NOTE: You have to comment out the following prints in the operator to trigger misalignment:

KOKKOS_INLINE_FUNCTION void operator()(const ParamTagType &, const int k) const { auto aa = Kokkos::subview(_a, k, Kokkos::ALL(), Kokkos::ALL()); auto bb = Kokkos::subview(_b, k, Kokkos::ALL(), Kokkos::ALL()); auto cc = Kokkos::subview(_c, k, Kokkos::ALL(), Kokkos::ALL());

/* if (k == 0) {
  printf("In Operator: alignof(decltype(*this)):%lu\n", alignof(decltype(*this)));
  printf("In Operator: alignof(decltype(ViewType)):%lu\n", alignof(ViewType));
  printf("In Operator: alignof(decltype(ScalarType)):%lu\n", alignof(ScalarType));
} */

$ ./batched/dense/unit_test/KokkosKernels_batched_dla_cuda --gtest_filter='Cuda.batched_scalar_serial_inverselu_dcomplex' Note: Google Test filter = Cuda.batched_scalar_serial_inverselu_dcomplex [==========] Running 1 test from 1 test case. [----------] Global test environment set-up. [----------] 1 test from Cuda [ RUN ] Cuda.batched_scalar_serial_inverselu_dcomplex mark0 mark1 a0:0x7ff6a7f32480 a1:0x7ff6a7f32680 c0:0x7ff6a7f32a80 w:0x7ff6a7f32880 sizeof(AViewType::value_type):16 sizeof(ViewType):40 alignof(decltype(this)):16 alignof(decltype(ViewType)):8 alignof(decltype(ScalarType)):16 &_alpha:0x7ffd8a1ea7b0 &_beta:0x7ffd8a1ea7c0 mark2 i:0 mark0 mark1 a0:0x7ff6a7f32480 a1:0x7ff6a7f32680 c0:0x7ff6a7f32a80 w:0x7ff6a7f32880 sizeof(AViewType::value_type):16 sizeof(ViewType):40 alignof(decltype(this)):16 alignof(decltype(ViewType)):8 alignof(decltype(ScalarType)):16 &_alpha:0x7ffd8a1ea7b0 &_beta:0x7ffd8a1ea7c0 (CudaInternal::singleton().cuda_device_synchronize_wrapper()) error( cudaErrorMisalignedAddress): misaligned address /ascldap/users/eharvey/KOKKOS.base/kokkos/core/src/Cuda/Kokkos_Cuda_Instance.cpp:153 Backtrace: [0x6a11b3] [0x69b4d8] [0x69b50b] [0x6a7277] [0x6a7bfd] [0x67f835] [0x65996e] [0x47828d] [0x67d31d] [0x672f28] [0x6736bd] [0x6738d4] [0x677764] [0x6726a6] [0x419382] [0x7ff6d284e555] __libc_start_main [0x420b2d] Aborted (core dumped)

matt-stack commented 10 months ago

Hello, I am looking into this bug, and came across something I found strange.

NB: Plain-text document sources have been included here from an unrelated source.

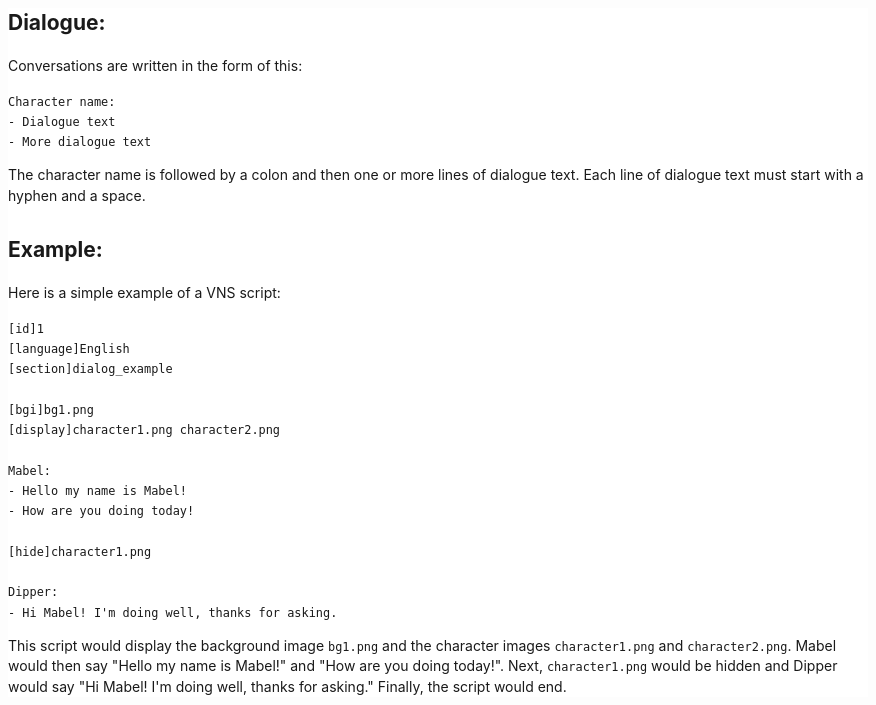 ## Dialogue:

Conversations are written in the form of this:

```vns
Character name:
- Dialogue text
- More dialogue text
```

The character name is followed by a colon and then one or more lines of dialogue text. Each line of dialogue text must start with a hyphen and a space.

## **Example**:

Here is a simple example of a VNS script:

```vns
[id]1
[language]English
[section]dialog_example

[bgi]bg1.png
[display]character1.png character2.png

Mabel:
- Hello my name is Mabel!
- How are you doing today!

[hide]character1.png

Dipper:
- Hi Mabel! I'm doing well, thanks for asking.
```

This script would display the background image `bg1.png` and the character images `character1.png` and `character2.png`. Mabel would then say "Hello my name is Mabel!" and "How are you doing today!". Next, `character1.png` would be hidden and Dipper would say "Hi Mabel! I'm doing well, thanks for asking." Finally, the script would end.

If you keep all the source for the test the same, but take out one Kokkos::abort, then it seems to not hit this error message. Does anyone have an idea why that would be?

change the abort here to just return 0; or comment it out entirely.

  if (!(m <= 2 && n <= 2))
   Kokkos::abort(
        "InnerGemmFixC<2,2>::serial_invoke, assert failure (m<=2 && n<=2)");

to

  if (!(m <= 2 && n <= 2)) return 0;
//    Kokkos::abort(
//        "InnerGemmFixC<2,2>::serial_invoke, assert failure (m<=2 && n<=2)");

And on my machine I get no error. Because of the lack of abort, am I just missing a cudaCheckLastError call or something like that? I cant tell yet if the Kokkos::abort is an issue here, or its causing me to miss the trigger for the bug, or its not printing the Cuda error. Though when I searched through the src for cuda_abort, it looks like it just prints the message you give it. @crtrott for vis

ndellingwood commented 7 months ago

Just to update, these two tests fail with cd8f77c1c61c45bd8071bc7870b55bd045a727c9 when enabling complex_double types in builds with c++20 enabled as well using for example cuda/12.0.0 + gcc/11.3.0

ndellingwood commented 7 months ago

If I configure with the option -DKokkos_ENABLE_COMPLEX_ALIGN=OFF then the tests posted above pass Adding @crtrott @dalg24 @masterleinad to the loop

ndellingwood commented 3 months ago

The same tests fail with cuda/11.8.0 when testing with cusparse and magma tpls enabled

ndellingwood commented 1 month ago

Updating the issue to confirm the same tests still fail with cuda/11.8.0, cuda/12.0 +/- c++20 on Weaver (Volta70+Power9) with SHA 32aa75a8f20ca88df64bde421c335b9fa6f68397

Configuration (Weaver, cuda/12.0 w/ c++20):

bsub -Is -n 1 -q rhel8 -gpu "num=1" bash

source /etc/profile.d/modules.sh
module load cmake git gcc/11.3.0 cuda/12.0.0

${KOKKOSKERNELS_PATH}/cm_generate_makefile.bash --with-cuda --with-serial --compiler=${KOKKOS_PATH}/bin/nvcc_wrapper --arch=Volta70,Power9 --with-cuda-options=enable_lambda --kokkos-path=${KOKKOS_PATH} --kokkoskernels-path=${KOKKOSKERNELS_PATH} --with-scalars='double,complex_double' --with-ordinals=int --with-offsets=int,size_t --cxxstandard=20

Test failures:

16:17:09 The following tests FAILED:
16:17:09      3 - batched_dla_cuda (Subprocess aborted)
16:17:09      4 - batched_gemm_cuda (Subprocess aborted)
ndellingwood commented 1 month ago

The tests above passed on kokkos-dev-2 with sems-cuda/12.4 + sems-gcc/13.2.0

lucbv commented 1 month ago

@ndellingwood so with cuda 12.4 we have the batched_dla_cuda and batched_gemm_cuda working correctly? Anything else failing on that platform?

ndellingwood commented 1 month ago

@ndellingwood so with cuda 12.4 we have the batched_dla_cuda and batched_gemm_cuda working correctly? Anything else failing on that platform?

@lucbv on kokkos-dev-2 the configuration here (with Power9 dropped), using sems-cuda/12.4, the tests passed 100%